TASK ITEM - Please output exactly the lines that run from the line with "bkHddYiPCXGE3WNzmdHgIo+sU6zqQ7QAf6dRheeNL3xKW2DLmoumBjnjGPKHH7+Z" through the final line of the data, inclusive, and nothing more.
────────────────────
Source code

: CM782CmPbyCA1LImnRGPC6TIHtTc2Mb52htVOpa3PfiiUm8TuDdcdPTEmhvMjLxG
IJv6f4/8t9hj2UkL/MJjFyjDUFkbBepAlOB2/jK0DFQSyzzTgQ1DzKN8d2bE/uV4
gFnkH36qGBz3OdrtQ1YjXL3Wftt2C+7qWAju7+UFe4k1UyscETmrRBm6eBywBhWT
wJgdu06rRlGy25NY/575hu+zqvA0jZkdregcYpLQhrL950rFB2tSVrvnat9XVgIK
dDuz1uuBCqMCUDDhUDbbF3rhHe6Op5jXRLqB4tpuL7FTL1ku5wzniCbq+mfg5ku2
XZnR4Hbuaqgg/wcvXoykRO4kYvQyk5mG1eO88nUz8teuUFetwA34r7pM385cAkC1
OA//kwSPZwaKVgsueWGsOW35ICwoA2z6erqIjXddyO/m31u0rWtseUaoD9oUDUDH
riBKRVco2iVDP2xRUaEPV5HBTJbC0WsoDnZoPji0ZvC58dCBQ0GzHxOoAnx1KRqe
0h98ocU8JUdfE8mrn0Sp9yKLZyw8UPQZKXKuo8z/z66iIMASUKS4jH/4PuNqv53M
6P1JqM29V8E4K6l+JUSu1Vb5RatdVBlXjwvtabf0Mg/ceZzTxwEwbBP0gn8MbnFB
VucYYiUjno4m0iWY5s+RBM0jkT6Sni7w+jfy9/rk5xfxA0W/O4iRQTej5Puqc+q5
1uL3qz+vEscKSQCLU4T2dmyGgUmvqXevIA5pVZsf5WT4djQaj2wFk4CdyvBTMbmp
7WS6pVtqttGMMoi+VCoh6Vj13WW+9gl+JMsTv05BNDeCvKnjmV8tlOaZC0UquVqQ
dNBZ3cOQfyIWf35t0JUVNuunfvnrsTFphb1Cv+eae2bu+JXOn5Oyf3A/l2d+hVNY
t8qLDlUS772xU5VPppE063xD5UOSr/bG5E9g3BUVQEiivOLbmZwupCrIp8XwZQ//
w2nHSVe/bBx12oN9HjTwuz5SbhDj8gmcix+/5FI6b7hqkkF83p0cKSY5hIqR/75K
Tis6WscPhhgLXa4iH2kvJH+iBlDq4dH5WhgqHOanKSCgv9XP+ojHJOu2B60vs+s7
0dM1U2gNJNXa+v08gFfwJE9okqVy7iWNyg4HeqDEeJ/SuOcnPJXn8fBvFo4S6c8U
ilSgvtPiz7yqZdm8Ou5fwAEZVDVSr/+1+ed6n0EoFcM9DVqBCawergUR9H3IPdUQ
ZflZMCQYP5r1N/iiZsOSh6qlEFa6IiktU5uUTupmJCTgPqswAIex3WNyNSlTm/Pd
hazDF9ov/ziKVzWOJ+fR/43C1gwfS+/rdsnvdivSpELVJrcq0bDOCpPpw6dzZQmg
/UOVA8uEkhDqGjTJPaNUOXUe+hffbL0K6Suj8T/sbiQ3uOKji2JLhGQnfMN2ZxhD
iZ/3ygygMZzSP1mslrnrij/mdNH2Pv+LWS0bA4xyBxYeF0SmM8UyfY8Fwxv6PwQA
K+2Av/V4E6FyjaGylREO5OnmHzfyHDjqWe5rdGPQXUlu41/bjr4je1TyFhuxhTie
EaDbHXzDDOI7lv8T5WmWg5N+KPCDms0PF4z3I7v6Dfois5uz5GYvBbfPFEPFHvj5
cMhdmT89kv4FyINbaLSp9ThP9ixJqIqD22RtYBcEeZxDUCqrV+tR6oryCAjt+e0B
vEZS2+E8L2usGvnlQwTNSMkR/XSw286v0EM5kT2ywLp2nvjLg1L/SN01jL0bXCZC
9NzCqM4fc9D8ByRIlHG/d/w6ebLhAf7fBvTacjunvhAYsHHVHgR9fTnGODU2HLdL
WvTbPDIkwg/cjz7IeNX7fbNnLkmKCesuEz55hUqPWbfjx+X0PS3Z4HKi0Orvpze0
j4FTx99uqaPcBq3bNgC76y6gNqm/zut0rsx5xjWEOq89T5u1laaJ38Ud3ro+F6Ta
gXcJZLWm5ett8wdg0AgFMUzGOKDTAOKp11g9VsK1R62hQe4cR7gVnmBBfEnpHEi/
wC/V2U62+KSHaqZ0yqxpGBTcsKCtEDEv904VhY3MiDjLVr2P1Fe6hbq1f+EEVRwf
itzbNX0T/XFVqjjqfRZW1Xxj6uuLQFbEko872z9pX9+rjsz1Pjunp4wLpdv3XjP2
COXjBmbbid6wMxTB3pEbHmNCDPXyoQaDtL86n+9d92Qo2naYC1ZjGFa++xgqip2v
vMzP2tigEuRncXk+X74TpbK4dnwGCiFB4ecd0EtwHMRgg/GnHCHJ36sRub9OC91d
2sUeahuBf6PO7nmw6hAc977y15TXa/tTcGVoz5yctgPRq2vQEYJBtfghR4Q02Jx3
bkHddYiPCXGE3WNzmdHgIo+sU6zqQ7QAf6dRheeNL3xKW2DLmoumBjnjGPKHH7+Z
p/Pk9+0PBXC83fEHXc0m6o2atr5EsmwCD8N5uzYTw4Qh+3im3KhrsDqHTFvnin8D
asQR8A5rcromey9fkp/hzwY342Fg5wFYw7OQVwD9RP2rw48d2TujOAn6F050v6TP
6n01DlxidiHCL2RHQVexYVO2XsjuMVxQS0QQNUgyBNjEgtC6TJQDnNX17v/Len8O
────────────────────
RESPONSE TO THE TASK -
bkHddYiPCXGE3WNzmdHgIo+sU6zqQ7QAf6dRheeNL3xKW2DLmoumBjnjGPKHH7+Z
p/Pk9+0PBXC83fEHXc0m6o2atr5EsmwCD8N5uzYTw4Qh+3im3KhrsDqHTFvnin8D
asQR8A5rcromey9fkp/hzwY342Fg5wFYw7OQVwD9RP2rw48d2TujOAn6F050v6TP
6n01DlxidiHCL2RHQVexYVO2XsjuMVxQS0QQNUgyBNjEgtC6TJQDnNX17v/Len8O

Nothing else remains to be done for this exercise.